#### Source records

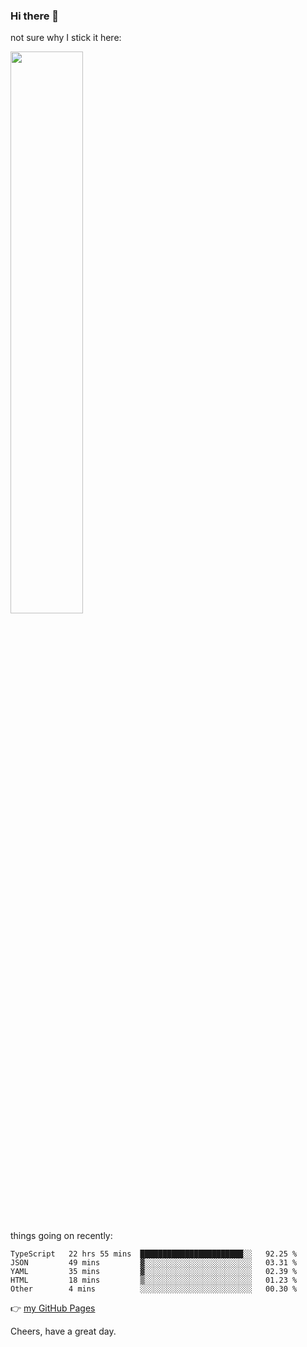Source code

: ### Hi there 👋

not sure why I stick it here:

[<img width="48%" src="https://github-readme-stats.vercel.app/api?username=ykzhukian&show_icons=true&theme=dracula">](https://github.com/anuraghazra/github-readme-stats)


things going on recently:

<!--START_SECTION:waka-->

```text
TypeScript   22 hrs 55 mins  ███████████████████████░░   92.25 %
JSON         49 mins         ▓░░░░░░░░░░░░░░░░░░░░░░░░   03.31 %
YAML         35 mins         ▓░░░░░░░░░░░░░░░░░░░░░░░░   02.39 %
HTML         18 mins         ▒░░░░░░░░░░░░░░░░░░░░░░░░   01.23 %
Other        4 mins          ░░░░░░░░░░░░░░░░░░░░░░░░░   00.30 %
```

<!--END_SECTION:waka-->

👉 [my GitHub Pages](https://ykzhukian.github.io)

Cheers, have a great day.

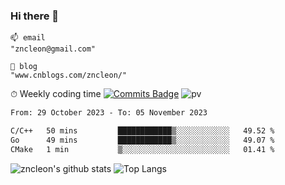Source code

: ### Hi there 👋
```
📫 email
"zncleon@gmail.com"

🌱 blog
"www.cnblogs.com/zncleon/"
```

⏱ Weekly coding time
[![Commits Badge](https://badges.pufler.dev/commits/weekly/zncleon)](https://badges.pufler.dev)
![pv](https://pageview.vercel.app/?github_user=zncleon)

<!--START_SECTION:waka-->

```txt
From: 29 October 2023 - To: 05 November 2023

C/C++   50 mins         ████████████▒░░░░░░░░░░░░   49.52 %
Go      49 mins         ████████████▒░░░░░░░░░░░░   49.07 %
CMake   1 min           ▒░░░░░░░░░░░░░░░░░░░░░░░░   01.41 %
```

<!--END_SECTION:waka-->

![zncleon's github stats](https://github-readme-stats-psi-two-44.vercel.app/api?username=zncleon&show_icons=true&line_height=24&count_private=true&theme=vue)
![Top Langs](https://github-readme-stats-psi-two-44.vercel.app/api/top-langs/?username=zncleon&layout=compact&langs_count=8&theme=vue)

########

■ What needs to be done
Copy out each line of the data that has the word "ykzhukian" in it.

■ Your response
[<img width="48%" src="https://github-readme-stats.vercel.app/api?username=ykzhukian&show_icons=true&theme=dracula">](https://github.com/anuraghazra/github-readme-stats)
👉 [my GitHub Pages](https://ykzhukian.github.io)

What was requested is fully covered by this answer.